Exercise :: Look for the line that has "### useEffect" in the material below; please repeat it and every line after it, exactly, up to and including the line that has "在 class-based components", and nothing else.

====================

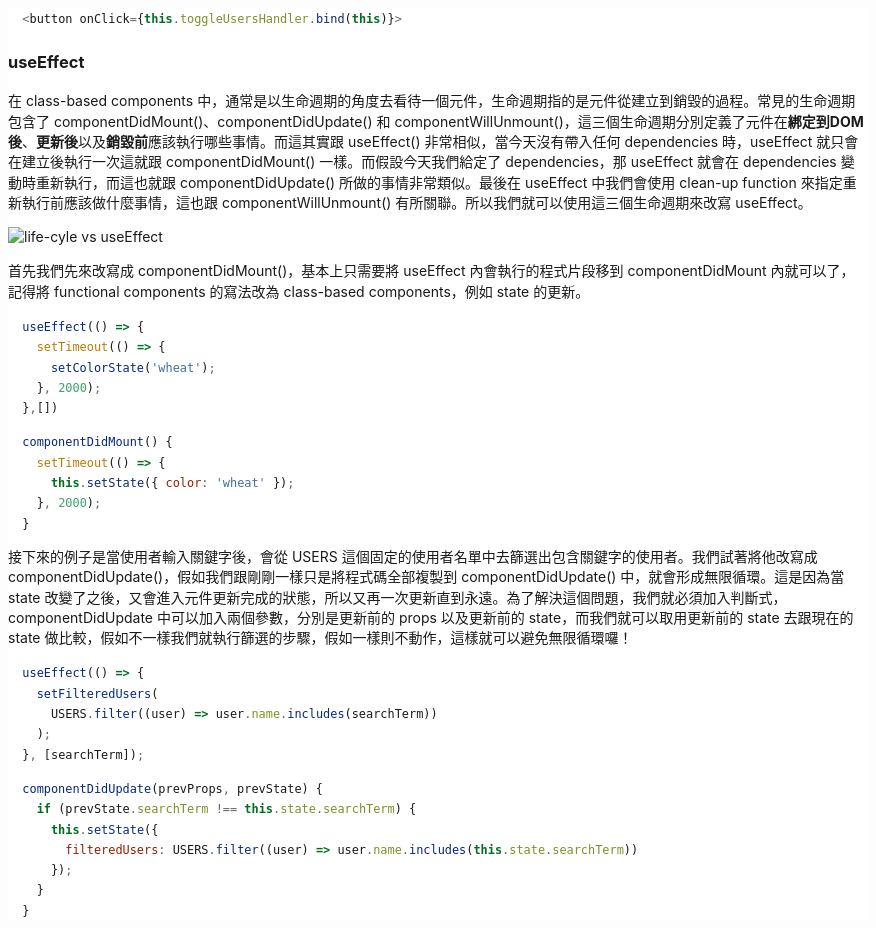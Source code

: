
 ```js
  <button onClick={this.toggleUsersHandler.bind(this)}>
```

### useEffect

在 class-based components 中，通常是以生命週期的角度去看待一個元件，生命週期指的是元件從建立到銷毀的過程。常見的生命週期包含了 componentDidMount()、componentDidUpdate() 和 componentWillUnmount()，這三個生命週期分別定義了元件在**綁定到DOM後**、**更新後**以及**銷毀前**應該執行哪些事情。而這其實跟 useEffect() 非常相似，當今天沒有帶入任何 dependencies 時，useEffect 就只會在建立後執行一次這就跟 componentDidMount() 一樣。而假設今天我們給定了 dependencies，那 useEffect 就會在 dependencies 變動時重新執行，而這也就跟 componentDidUpdate() 所做的事情非常類似。最後在 useEffect 中我們會使用 clean-up function 來指定重新執行前應該做什麼事情，這也跟 componentWillUnmount() 有所關聯。所以我們就可以使用這三個生命週期來改寫 useEffect。

![life-cyle vs useEffect](https://i.imgur.com/nH6uUcS.png)

首先我們先來改寫成 componentDidMount()，基本上只需要將 useEffect 內會執行的程式片段移到 componentDidMount 內就可以了，記得將 functional components 的寫法改為 class-based components，例如 state 的更新。

```js
  useEffect(() => {
    setTimeout(() => {
      setColorState('wheat');
    }, 2000);
  },[])
```

```js
  componentDidMount() {
    setTimeout(() => {
      this.setState({ color: 'wheat' });
    }, 2000);
  }
```

接下來的例子是當使用者輸入關鍵字後，會從 USERS 這個固定的使用者名單中去篩選出包含關鍵字的使用者。我們試著將他改寫成 componentDidUpdate()，假如我們跟剛剛一樣只是將程式碼全部複製到 componentDidUpdate() 中，就會形成無限循環。這是因為當 state 改變了之後，又會進入元件更新完成的狀態，所以又再一次更新直到永遠。為了解決這個問題，我們就必須加入判斷式，componentDidUpdate 中可以加入兩個參數，分別是更新前的 props 以及更新前的 state，而我們就可以取用更新前的 state 去跟現在的 state 做比較，假如不一樣我們就執行篩選的步驟，假如一樣則不動作，這樣就可以避免無限循環囉！

```js
  useEffect(() => {
    setFilteredUsers(
      USERS.filter((user) => user.name.includes(searchTerm))
    );
  }, [searchTerm]);
```

```js
  componentDidUpdate(prevProps, prevState) {
    if (prevState.searchTerm !== this.state.searchTerm) {
      this.setState({
        filteredUsers: USERS.filter((user) => user.name.includes(this.state.searchTerm))
      });      
    }
  }
```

====================

Output for this exercise ::
### useEffect

在 class-based components 中，通常是以生命週期的角度去看待一個元件，生命週期指的是元件從建立到銷毀的過程。常見的生命週期包含了 componentDidMount()、componentDidUpdate() 和 componentWillUnmount()，這三個生命週期分別定義了元件在**綁定到DOM後**、**更新後**以及**銷毀前**應該執行哪些事情。而這其實跟 useEffect() 非常相似，當今天沒有帶入任何 dependencies 時，useEffect 就只會在建立後執行一次這就跟 componentDidMount() 一樣。而假設今天我們給定了 dependencies，那 useEffect 就會在 dependencies 變動時重新執行，而這也就跟 componentDidUpdate() 所做的事情非常類似。最後在 useEffect 中我們會使用 clean-up function 來指定重新執行前應該做什麼事情，這也跟 componentWillUnmount() 有所關聯。所以我們就可以使用這三個生命週期來改寫 useEffect。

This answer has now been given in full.